From the records beneath, determine how many lines contain "input" and report only that figure.

__Source data__.

****************************************

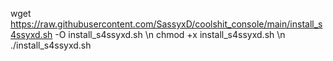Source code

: wget https://raw.githubusercontent.com/SassyxD/coolshit_console/main/install_s4ssyxd.sh -O install_s4ssyxd.sh \n
chmod +x install_s4ssyxd.sh \n
./install_s4ssyxd.sh
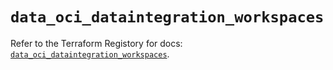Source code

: # `data_oci_dataintegration_workspaces`

Refer to the Terraform Registory for docs: [`data_oci_dataintegration_workspaces`](https://registry.terraform.io/providers/oracle/oci/6.18.0/docs/data-sources/dataintegration_workspaces).
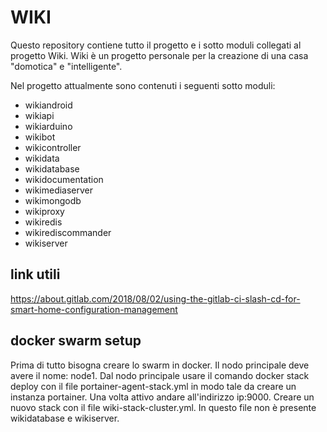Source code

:  # WIKI

 Questo repository contiene tutto il progetto e i sotto moduli collegati al progetto Wiki.
 Wiki è un progetto personale per la creazione di una casa "domotica" e "intelligente".

 Nel progetto attualmente sono contenuti i seguenti sotto moduli:
 - wikiandroid
 - wikiapi
 - wikiarduino
 - wikibot
 - wikicontroller
 - wikidata
 - wikidatabase
 - wikidocumentation
 - wikimediaserver
 - wikimongodb
 - wikiproxy
 - wikiredis
 - wikirediscommander
 - wikiserver


 ## link utili

https://about.gitlab.com/2018/08/02/using-the-gitlab-ci-slash-cd-for-smart-home-configuration-management

 ## docker swarm setup

 Prima di tutto bisogna creare lo swarm in docker. Il nodo principale deve avere il nome: node1. Dal nodo principale usare il comando docker stack deploy con il file portainer-agent-stack.yml in modo tale da creare un instanza portainer. Una volta attivo andare all'indirizzo ip:9000. Creare un nuovo stack con il file wiki-stack-cluster.yml. In questo file non è presente wikidatabase e wikiserver.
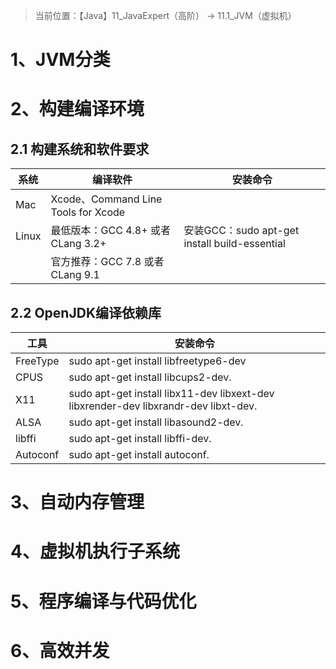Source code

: > 当前位置：【Java】11_JavaExpert（高阶） -> 11.1_JVM（虚拟机）



# 1、JVM分类



# 2、构建编译环境

## 2.1 构建系统和软件要求

| 系统  | 编译软件                            | 安装命令                                      |
| ----- | ----------------------------------- | --------------------------------------------- |
| Mac   | Xcode、Command Line Tools for Xcode |                                               |
| Linux | 最低版本：GCC 4.8+ 或者 CLang 3.2+  | 安装GCC：sudo apt-get install build-essential |
|       | 官方推荐：GCC 7.8 或者 CLang 9.1    |                                               |



## 2.2 OpenJDK编译依赖库

| 工具     | 安装命令                                                     |
| -------- | ------------------------------------------------------------ |
| FreeType | sudo apt-get install libfreetype6-dev                        |
| CPUS     | sudo apt-get install libcups2-dev.                           |
| X11      | sudo apt-get install libx11-dev libxext-dev libxrender-dev libxrandr-dev libxt-dev. |
| ALSA     | sudo apt-get install libasound2-dev.                         |
| libffi   | sudo apt-get install libffi-dev.                             |
| Autoconf | sudo apt-get install autoconf.                               |



# 3、自动内存管理



# 4、虚拟机执行子系统



# 5、程序编译与代码优化



# 6、高效并发



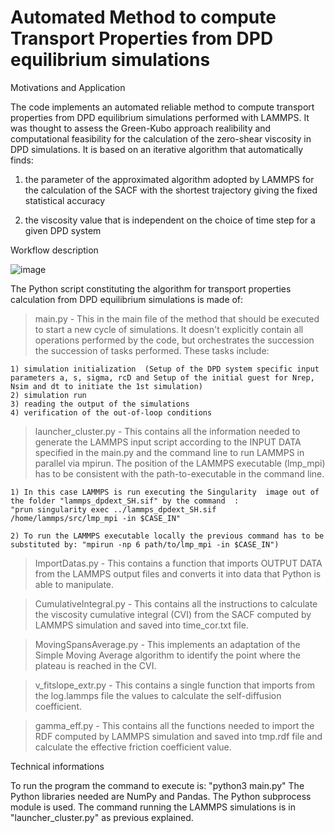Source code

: # Automated Method to compute Transport Properties from DPD equilibrium simulations

Motivations and Application

The code implements an automated reliable method to compute transport properties from DPD equilibrium simulations performed with LAMMPS. It was thought to assess the Green-Kubo approach realibility and computational feasibility for the calculation of the zero-shear viscosity in DPD simulations. It is based on an iterative algorithm that automatically finds:

1) the parameter of the approximated algorithm adopted by LAMMPS for the calculation of the SACF with the shortest trajectory giving the fixed statistical accuracy

2) the viscosity value that is independent on the choice of time step for a given DPD system

Workflow description

![image](https://github.com/mulmopro/AMTP_DPD/assets/83214196/d74d8cd0-a59b-4fdb-a895-0fe127ae5a00)

The Python script constituting the algorithm for transport properties calculation from DPD equilibrium simulations is made of:

>main.py - This in the main file of the method that should be executed to start a new cycle of simulations. It doesn't explicitly contain all operations performed by the code, but orchestrates the succession the succession of tasks performed. These tasks include:

	1) simulation initialization  (Setup of the DPD system specific input parameters a, s, sigma, rcD and Setup of the initial guest for Nrep,        Nsim and dt to initiate the 1st simulation)
	2) simulation run
	3) reading the output of the simulations
	4) verification of the out-of-loop conditions 

>launcher_cluster.py - This contains all the information  needed to generate the LAMMPS input script according to the INPUT DATA specified in the main.py and the command line to run LAMMPS in parallel via mpirun. The position of the LAMMPS executable (lmp_mpi) has to be consistent with the path-to-executable in the command line.
	
	1) In this case LAMMPS is run executing the Singularity  image out of the folder "lammps_dpdext_SH.sif" by the command  :
	"prun singularity exec ../lammps_dpdext_SH.sif /home/lammps/src/lmp_mpi -in $CASE_IN"
		
	2) To run the LAMMPS executable locally the previous command has to be substituted by: "mpirun -np 6 path/to/lmp_mpi -in $CASE_IN")

>ImportDatas.py - This contains a function that imports OUTPUT DATA from the LAMMPS output files and converts it into data that Python is able to manipulate. 

>CumulativeIntegral.py - This contains all the instructions to calculate the viscosity cumulative integral (CVI) from the SACF computed by LAMMPS simulation and saved into time_cor.txt 	file.

>MovingSpansAverage.py - This implements an adaptation of the Simple Moving Average algorithm to identify the point where the plateau is reached in the CVI.

>v_fitslope_extr.py - This contains a single function that imports from the log.lammps file the values to calculate the self-diffusion coefficient.  

>gamma_eff.py - This contains all the functions needed to import the RDF computed by LAMMPS simulation and saved into tmp.rdf file and calculate the effective friction coefficient	value.

Technical informations

To run the program the command to execute is: "python3 main.py"
The Python libraries needed are NumPy and Pandas. The Python subprocess module is used.
The command running the LAMMPS simulations is in "launcher_cluster.py" as previous explained. 


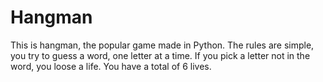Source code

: # Hangman
This is hangman, the popular game made in Python. 
The rules are simple, you try to guess a word, one letter at a time. If you pick a letter not in the word, you loose a life. You have a total of 6 lives.
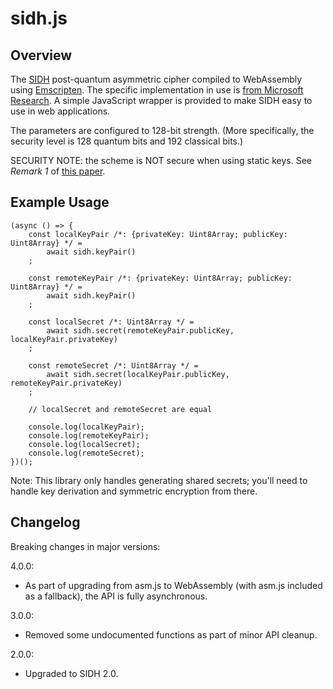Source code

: # sidh.js

## Overview

The [SIDH](https://en.wikipedia.org/wiki/Supersingular_isogeny_key_exchange) post-quantum asymmetric
cipher compiled to WebAssembly using [Emscripten](https://github.com/kripken/emscripten).
The specific implementation in use is [from Microsoft Research](https://www.microsoft.com/en-us/research/project/sidh-library/).
A simple JavaScript wrapper is provided to make SIDH easy to use in web applications.

The parameters are configured to 128-bit strength. (More specifically, the security level is
128 quantum bits and 192 classical bits.)

SECURITY NOTE: the scheme is NOT secure when using static keys. See _Remark 1_ of
[this paper](https://eprint.iacr.org/2016/963.pdf).

## Example Usage

	(async () => {
		const localKeyPair /*: {privateKey: Uint8Array; publicKey: Uint8Array} */ =
			await sidh.keyPair()
		;

		const remoteKeyPair /*: {privateKey: Uint8Array; publicKey: Uint8Array} */ =
			await sidh.keyPair()
		;

		const localSecret /*: Uint8Array */ =
			await sidh.secret(remoteKeyPair.publicKey, localKeyPair.privateKey)
		;

		const remoteSecret /*: Uint8Array */ =
			await sidh.secret(localKeyPair.publicKey, remoteKeyPair.privateKey)
		;

		// localSecret and remoteSecret are equal

		console.log(localKeyPair);
		console.log(remoteKeyPair);
		console.log(localSecret);
		console.log(remoteSecret);
	})();

Note: This library only handles generating shared secrets; you'll need to handle key derivation
and symmetric encryption from there.

## Changelog

Breaking changes in major versions:

4.0.0:

* As part of upgrading from asm.js to WebAssembly (with asm.js included as a fallback),
the API is fully asynchronous.

3.0.0:

* Removed some undocumented functions as part of minor API cleanup.

2.0.0:

* Upgraded to SIDH 2.0.
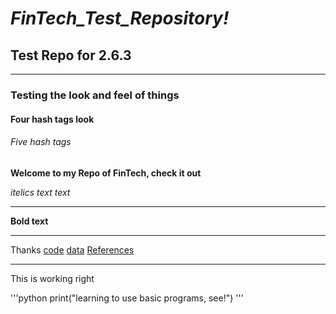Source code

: # *FinTech_Test_Repository!* 
## Test Repo for 2.6.3
---
### Testing the look and feel of things

#### Four hash tags look
###### Five hash tags 

**Welcome to my Repo of FinTech, check it out**

*itelics text text*

---
**Bold text**

---
Thanks 
[code](code)
[data](data)
[References](references)

---
This is working right 

'''python
print("learning to use basic programs, see!")
'''


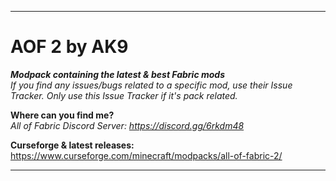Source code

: ----------------------------------------------------------------------------------------------------------------------------------------
# AOF 2 by AK9	
***Modpack containing the latest &amp; best Fabric mods***  
*If you find any issues/bugs related to a specific mod, use their Issue Tracker. Only use this Issue Tracker if it's pack related.* 

**Where can you find me?**  
*All of Fabric Discord Server: https://discord.gg/6rkdm48*	

**Curseforge & latest releases:**  
https://www.curseforge.com/minecraft/modpacks/all-of-fabric-2/

----------------------------------------------------------------------------------------------------------------------------------------
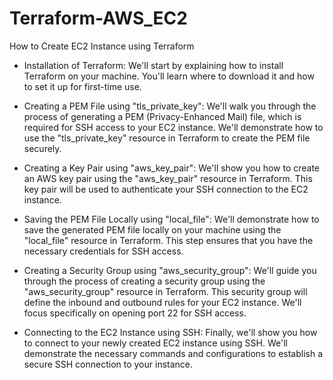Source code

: # Terraform-AWS_EC2
How to Create EC2 Instance using Terraform

- Installation of Terraform: We'll start by explaining how to install Terraform on your machine. You'll learn where to download it and how to set it up for first-time use.

- Creating a PEM File using "tls_private_key": We'll walk you through the process of generating a PEM (Privacy-Enhanced Mail) file, which is required for SSH access to your EC2 instance. We'll demonstrate how to use the "tls_private_key" resource in Terraform to create the PEM file securely.

- Creating a Key Pair using "aws_key_pair": We'll show you how to create an AWS key pair using the "aws_key_pair" resource in Terraform. This key pair will be used to authenticate your SSH connection to the EC2 instance.

- Saving the PEM File Locally using "local_file": We'll demonstrate how to save the generated PEM file locally on your machine using the "local_file" resource in Terraform. This step ensures that you have the necessary credentials for SSH access.

- Creating a Security Group using "aws_security_group": We'll guide you through the process of creating a security group using the "aws_security_group" resource in Terraform. This security group will define the inbound and outbound rules for your EC2 instance. We'll focus specifically on opening port 22 for SSH access.

- Connecting to the EC2 Instance using SSH: Finally, we'll show you how to connect to your newly created EC2 instance using SSH. We'll demonstrate the necessary commands and configurations to establish a secure SSH connection to your instance.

****************************************

__Finished task__. 2